Final_Validation_RMSE_results_table <- bind_rows(
  Final_Validation_RMSE_results_table,
  tibble(Method = 
           "Final Validation - Recosystem - True Parallel Matrix Factorization",
         RMSE = RMSE(validation$rating, reco_final_pred)))
Final_Validation_RMSE_results_table %>% knitr::kable()
Method RMSE
Regularized Movie + User + Time + Genre Model 0.8639793
Final Validation - Recommenderlab - Matrix Factorization 0.8032973
Final Validation - Recosystem - True Parallel Matrix Factorization 0.7825048

Summary

While this is just a glimpse into the world of recommendation systems using machine learning, it has been an informative one! I have certainly enjoyed working through the different models and examining the results. I am pleased to have three final validations that surpass the class goal of an RMSE below .86490.

Obviously, the results from Recosystem’s parallel implementation of the LIBMF library were the best. Not only is it easy to tune, but the time saved via parallelization is awesome.

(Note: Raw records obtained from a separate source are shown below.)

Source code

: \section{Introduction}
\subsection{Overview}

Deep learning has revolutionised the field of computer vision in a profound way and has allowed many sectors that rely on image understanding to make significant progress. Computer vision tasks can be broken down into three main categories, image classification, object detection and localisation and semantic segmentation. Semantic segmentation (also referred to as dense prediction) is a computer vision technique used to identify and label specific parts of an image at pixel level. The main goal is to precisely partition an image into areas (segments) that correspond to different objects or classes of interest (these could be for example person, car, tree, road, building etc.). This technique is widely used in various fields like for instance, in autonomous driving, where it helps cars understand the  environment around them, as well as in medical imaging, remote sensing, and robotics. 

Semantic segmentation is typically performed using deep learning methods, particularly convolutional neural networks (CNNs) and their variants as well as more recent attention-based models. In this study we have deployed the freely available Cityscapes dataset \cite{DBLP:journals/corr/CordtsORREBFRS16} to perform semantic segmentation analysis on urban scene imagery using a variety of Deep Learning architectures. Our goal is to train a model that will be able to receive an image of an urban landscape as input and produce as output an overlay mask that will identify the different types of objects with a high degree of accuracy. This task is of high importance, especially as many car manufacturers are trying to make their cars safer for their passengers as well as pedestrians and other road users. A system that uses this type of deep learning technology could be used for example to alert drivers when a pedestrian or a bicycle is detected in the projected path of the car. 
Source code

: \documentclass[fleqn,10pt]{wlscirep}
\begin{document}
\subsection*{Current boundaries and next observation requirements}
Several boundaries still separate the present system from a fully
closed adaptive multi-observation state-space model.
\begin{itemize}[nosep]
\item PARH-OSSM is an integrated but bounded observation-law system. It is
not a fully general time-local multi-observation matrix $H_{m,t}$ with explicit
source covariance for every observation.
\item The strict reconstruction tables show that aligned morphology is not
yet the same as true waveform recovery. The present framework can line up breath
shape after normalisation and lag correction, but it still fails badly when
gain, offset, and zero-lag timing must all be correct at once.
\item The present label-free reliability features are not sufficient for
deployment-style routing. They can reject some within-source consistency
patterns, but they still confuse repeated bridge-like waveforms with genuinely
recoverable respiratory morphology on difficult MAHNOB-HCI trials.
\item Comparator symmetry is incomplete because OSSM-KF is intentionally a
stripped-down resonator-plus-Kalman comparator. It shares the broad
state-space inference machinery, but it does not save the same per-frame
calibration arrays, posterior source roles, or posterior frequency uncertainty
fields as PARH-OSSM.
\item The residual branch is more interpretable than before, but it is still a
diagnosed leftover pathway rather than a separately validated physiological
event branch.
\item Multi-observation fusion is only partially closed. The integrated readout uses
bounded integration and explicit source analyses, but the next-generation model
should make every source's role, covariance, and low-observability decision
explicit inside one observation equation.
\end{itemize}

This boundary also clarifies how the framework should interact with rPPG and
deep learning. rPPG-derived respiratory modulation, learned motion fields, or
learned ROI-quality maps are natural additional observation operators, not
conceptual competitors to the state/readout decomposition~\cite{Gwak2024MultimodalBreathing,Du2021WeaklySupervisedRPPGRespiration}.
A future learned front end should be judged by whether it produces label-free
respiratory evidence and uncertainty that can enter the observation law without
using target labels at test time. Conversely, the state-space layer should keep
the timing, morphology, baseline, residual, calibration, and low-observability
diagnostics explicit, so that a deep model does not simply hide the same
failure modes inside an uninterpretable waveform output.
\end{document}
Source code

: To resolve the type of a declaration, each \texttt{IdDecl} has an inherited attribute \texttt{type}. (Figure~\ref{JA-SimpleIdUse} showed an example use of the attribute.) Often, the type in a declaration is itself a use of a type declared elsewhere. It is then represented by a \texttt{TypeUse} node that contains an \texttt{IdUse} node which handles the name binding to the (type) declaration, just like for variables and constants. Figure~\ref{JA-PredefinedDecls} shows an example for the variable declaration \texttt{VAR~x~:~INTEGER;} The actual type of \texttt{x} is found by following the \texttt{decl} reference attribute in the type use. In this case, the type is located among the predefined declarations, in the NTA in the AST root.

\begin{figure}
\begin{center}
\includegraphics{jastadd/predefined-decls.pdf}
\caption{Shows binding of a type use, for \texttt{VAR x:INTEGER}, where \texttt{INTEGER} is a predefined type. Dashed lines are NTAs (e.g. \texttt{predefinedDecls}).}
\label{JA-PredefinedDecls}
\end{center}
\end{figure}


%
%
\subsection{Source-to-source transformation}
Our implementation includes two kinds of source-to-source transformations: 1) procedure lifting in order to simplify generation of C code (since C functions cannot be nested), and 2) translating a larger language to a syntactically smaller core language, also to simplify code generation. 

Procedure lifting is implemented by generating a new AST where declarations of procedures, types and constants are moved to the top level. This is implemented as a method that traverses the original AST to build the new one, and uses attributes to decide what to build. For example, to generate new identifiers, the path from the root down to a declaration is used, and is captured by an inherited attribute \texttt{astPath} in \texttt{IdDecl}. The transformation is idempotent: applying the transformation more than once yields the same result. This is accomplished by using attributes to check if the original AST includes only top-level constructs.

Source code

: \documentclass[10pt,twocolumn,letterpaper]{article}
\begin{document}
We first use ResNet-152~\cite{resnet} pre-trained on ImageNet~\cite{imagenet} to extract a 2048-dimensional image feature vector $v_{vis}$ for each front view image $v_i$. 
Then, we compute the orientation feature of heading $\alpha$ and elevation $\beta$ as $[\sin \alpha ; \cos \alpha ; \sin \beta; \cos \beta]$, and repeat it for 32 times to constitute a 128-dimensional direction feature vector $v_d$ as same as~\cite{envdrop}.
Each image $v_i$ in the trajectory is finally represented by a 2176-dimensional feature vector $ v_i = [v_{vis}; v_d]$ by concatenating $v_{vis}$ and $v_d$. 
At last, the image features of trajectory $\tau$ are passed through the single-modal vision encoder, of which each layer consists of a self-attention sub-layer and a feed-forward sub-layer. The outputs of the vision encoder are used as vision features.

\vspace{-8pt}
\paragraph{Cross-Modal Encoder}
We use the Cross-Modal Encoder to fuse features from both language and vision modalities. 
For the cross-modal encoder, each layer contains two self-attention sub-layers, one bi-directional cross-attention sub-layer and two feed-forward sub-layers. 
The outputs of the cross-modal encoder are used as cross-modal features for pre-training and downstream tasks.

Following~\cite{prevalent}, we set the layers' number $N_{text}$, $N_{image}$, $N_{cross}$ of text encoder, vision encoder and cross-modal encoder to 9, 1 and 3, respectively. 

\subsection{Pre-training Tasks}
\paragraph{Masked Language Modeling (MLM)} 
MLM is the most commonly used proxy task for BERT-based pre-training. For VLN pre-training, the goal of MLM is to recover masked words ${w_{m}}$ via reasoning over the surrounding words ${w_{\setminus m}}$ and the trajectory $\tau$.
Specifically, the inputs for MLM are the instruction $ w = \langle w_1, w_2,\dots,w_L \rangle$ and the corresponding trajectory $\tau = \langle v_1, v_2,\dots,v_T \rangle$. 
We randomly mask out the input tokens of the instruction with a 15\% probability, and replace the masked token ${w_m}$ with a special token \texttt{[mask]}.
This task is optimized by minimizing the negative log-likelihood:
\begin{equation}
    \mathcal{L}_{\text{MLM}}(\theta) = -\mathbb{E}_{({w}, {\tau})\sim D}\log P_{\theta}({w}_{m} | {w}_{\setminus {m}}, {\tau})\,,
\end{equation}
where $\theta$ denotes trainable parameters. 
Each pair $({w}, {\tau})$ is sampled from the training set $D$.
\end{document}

While this data set is large enough to present challenges, it is important to remember that it is still only a subset of the movielense data. It is also worth noting that as time progresses, the size of data sets like this can increase dramatically from the addition of new users and movies. Therefore, it stands to reason that advances in the field of recommendation systems will more than likely require some form of cloud computing.